Chapters 5 entitled “The Advantages of Interact”, and Chapter 6, “The Disadvantages of Interact and Suggested Improvements,” provide findings from Stage I of the study, which explored foreign language teachers’ responses to ‘interact’ collected through a nationwide survey and interviews with the participants. Chapter 5 focuses on the advantages of ‘interact’ in comparison with ‘converse’. Based on the teacher survey (n=152) and interviews with teachers who used ‘interact’ (n=14), the findings revealed several advantages of the new test. In general, teachers commented that ‘interact’ generated more natural, spontaneous, authentic interactions across a variety of topics instead of emphasizing linguistic accuracy, which, consequently, contributed to enhanced validity and positive washback. In contrast, Chapter 6 demonstrates the disadvantages of ‘interact’ identified from the teacher survey and interview data, along with their suggestions for improvements. Above all, impracticality stood out as a clear limitation because ‘interact’ is time-consuming to administer and unrealistic to gather evidence. The other limitation was an increase in workload for both teachers and students. The negative impacts of ‘interact’ are relevant to the perceived unrealistic demands of the assessment (limitations on spontaneous and unrehearsed interactions when taking into account students’ proficiency levels), and the potential unfairness of interlocutor variables. Considering the aforementioned challenges, suggested improvements included a decrease in the number of interactions required, the provision for scaffolding and rehearsal during the test, and more examples/flexible options. Additionally, a more explicit direction and definition for spontaneous and unrehearsed speech are suggested.

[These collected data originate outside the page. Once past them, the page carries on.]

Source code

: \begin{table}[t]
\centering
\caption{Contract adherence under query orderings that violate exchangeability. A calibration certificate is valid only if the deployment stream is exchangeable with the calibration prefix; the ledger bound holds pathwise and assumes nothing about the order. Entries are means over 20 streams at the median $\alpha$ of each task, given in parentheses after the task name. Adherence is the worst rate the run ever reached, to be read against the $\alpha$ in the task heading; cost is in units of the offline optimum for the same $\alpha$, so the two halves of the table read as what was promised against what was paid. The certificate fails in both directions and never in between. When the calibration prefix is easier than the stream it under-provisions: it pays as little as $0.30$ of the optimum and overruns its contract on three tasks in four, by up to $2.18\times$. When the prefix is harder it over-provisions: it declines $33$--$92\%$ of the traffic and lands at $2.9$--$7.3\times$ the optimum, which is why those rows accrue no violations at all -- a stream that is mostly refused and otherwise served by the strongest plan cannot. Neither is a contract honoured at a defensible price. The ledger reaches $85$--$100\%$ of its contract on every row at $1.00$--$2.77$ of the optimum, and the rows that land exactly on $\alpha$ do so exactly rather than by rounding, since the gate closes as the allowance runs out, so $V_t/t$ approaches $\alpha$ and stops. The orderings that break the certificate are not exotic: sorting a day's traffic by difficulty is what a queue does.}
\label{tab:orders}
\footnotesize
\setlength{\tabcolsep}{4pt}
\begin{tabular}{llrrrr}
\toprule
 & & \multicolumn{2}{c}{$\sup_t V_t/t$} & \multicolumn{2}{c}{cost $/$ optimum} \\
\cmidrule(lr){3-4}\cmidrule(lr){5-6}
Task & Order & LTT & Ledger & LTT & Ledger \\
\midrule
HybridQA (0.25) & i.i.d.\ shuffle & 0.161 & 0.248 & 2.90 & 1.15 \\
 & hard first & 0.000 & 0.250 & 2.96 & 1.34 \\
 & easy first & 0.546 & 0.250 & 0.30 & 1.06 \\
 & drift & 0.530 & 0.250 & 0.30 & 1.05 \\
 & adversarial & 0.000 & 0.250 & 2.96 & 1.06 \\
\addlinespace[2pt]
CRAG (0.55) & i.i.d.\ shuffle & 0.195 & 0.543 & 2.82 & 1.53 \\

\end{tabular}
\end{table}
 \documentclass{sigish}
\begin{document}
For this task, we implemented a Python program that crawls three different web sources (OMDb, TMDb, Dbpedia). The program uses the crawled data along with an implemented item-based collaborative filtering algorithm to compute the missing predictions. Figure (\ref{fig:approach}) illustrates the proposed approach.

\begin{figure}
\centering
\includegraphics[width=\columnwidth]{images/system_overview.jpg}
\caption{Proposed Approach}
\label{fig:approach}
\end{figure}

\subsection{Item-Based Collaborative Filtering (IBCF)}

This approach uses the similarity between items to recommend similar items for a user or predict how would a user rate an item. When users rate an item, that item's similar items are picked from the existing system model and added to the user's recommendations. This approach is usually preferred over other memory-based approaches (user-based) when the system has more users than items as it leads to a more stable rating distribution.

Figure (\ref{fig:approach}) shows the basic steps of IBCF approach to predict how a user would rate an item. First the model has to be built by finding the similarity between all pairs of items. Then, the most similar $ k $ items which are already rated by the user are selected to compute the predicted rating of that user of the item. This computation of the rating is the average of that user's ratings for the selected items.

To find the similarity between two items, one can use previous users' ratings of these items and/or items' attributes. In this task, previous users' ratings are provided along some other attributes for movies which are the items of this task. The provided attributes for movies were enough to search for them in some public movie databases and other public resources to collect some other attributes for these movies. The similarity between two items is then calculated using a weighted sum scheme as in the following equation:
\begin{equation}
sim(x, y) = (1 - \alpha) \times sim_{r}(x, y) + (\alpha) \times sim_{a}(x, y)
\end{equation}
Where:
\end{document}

Chapters 7, “Interact and Higher Proficiency Students: Addressing the Challenges,” and Chapter 8, “Interact and Higher Proficiency Students: Concluding Perspectives,” present findings from Stage II of the study, focusing in particular on three emerged issues from Stage I of the study: (1) nature of the task, (2) issues around spontaneity, and (3) place of accuracy (grammar). Data collected for this stage included interviews with teachers (n=13) using ‘interact’ at NCEA level 3 (the highest level), surveys administered to Year 13 students taking either ‘interact’ at level 3 (n=119) or ‘converse’ at level 3 (n=30). Above all, Chapter 7 taps into the teachers’ reflections on ‘interact’ at the highest level in comparison with ‘converse’. In this chapter, 13 teachers’ responses to interviews are reported and their direct quotes are narrated. The main issue is some tasks of ‘interact’ fail to promote interactions among students due to their complexities. Teachers’ suggestions for improvements in tasks are introduced, such as tasks relevant to current events or task types allowing for more spontaneous speech instead of relying on pre-learned materials or particular grammar learned in class.

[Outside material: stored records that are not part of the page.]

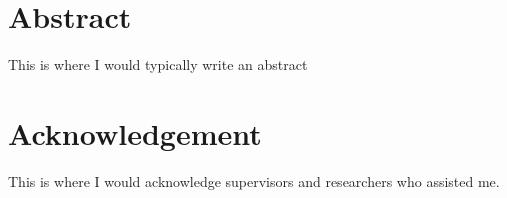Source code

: \chapter*{Abstract}
This is where I would typically write an abstract
\pagebreak

\chapter*{Acknowledgement}
This is where I would acknowledge supervisors and researchers who assisted me.
\vspace*{0.2\textheight}



\pagebreak


\tableofcontents
\pagebreak

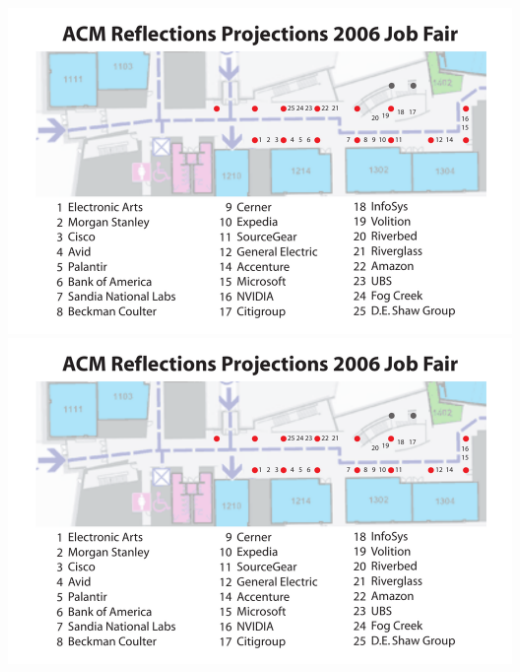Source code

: \documentclass{article}
\begin{document}
\begin{centering}

\noindent
\includegraphics{JobFairMap.pdf}\\
\includegraphics{JobFairMap.pdf}


\end{centering}
\end{document}
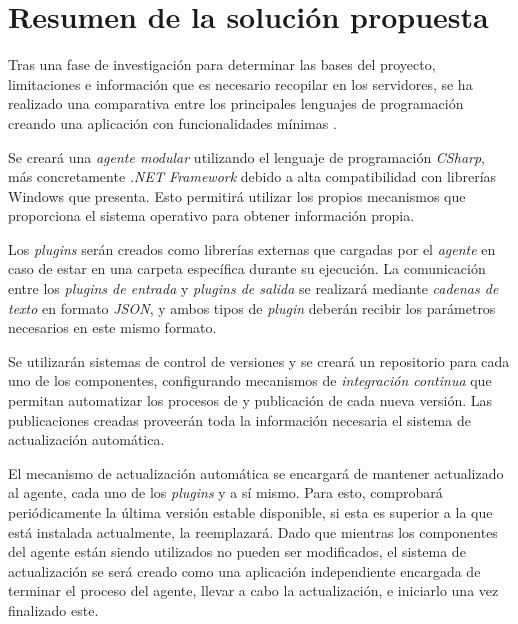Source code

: \section{Resumen de la solución propuesta} \label{sec:sol}

    Tras una fase de investigación para determinar las bases del proyecto, limitaciones e información que es necesario recopilar en los servidores, se ha realizado una comparativa entre los principales lenguajes de programación creando una aplicación con funcionalidades mínimas . 
    
    Se creará una \textit{agente modular} utilizando el lenguaje de programación \textit{CSharp}, más concretamente \textit{.NET Framework} debido a alta compatibilidad con librerías Windows que presenta. Esto permitirá utilizar los propios mecanismos que proporciona el sistema operativo para obtener información propia.
    
    Los \textit{plugins} serán creados como librerías externas que  cargadas por el \textit{agente} en caso de estar en una carpeta específica durante su ejecución. La comunicación entre los \textit{plugins de entrada} y \textit{plugins de salida} se realizará mediante \textit{cadenas de texto} en formato \textit{JSON}, y ambos tipos de \textit{plugin} deberán recibir los parámetros necesarios en este mismo formato.
    
    Se utilizarán sistemas de control de versiones y se creará un repositorio para cada uno de los componentes, configurando mecanismos de \textit{integración continua} que permitan automatizar los procesos de  y publicación de cada nueva versión. Las publicaciones creadas proveerán toda la información necesaria  el sistema de actualización automática.
    
    El mecanismo de actualización automática se encargará de mantener actualizado al agente, cada uno de los \textit{plugins} y a sí mismo. Para esto, comprobará periódicamente la última versión estable disponible, si esta es superior a la que está instalada actualmente, la reemplazará. Dado que mientras los componentes del agente están siendo utilizados no pueden ser modificados, el sistema de actualización se será creado como una aplicación independiente encargada de terminar el proceso del agente, llevar a cabo la actualización, e iniciarlo una vez finalizado este.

Chapter 8 reports on the perceptions of both teachers and students towards ‘interact’ in comparison with ‘converse’. It begins with teachers’ opinions about the issues of washback of ‘interact.’ Quotes from teachers who used ‘interact’ in their classrooms revealed ‘interact’ creates positive washback for the classroom environment since it fosters more spontaneous, unrehearsed interactions among students. After the teachers’ opinions on ‘interact’ reported in this chapter, the next part turns to students’ perceptions on ‘interact’ and ‘converse’ in light of challenges and relevant issues. A noticeable finding is students perceived neither assessment was better or worse in terms of perceived usefulness of the test or the fitness for purpose. Students’ quotes relevant to both tests are included to represent their diverse opinions about their assessments.

Chapter 9 entitled “Coming to Terms with Assessment Innovation: Conclusions,” summarizes the key issues identified from the data for both stages of the study. The latter part of the chapter expands the findings to broader issues and contexts for speaking assessments. This chapter concludes with recommendations for practice, limitations of the study, and directions for future research.


This book provides an excellent report on the on-going procedure for a nationwide reform of curriculum and foreign language assessments throughout the chapters. It attracts readers’ attention by beginning with issues in previous curriculum and language assessment systems in New Zealand. The extensive description about the changes in the curriculum and their impact on the foreign language assessments are well presented, which help readers identify the issues addressed in the new test. Practical problems and issues identified in the early chapters are thoroughly linked with rationales for the foreign language assessment reforms in subsequent chapters. In addition, the author strengthened the necessity of the reforms and evaluation of a new test (‘interact’) by providing theoretical backgrounds of speaking assessments, such as communicative language teaching (CLT) and test usefulness framework (Bachman & Palmer, 1996).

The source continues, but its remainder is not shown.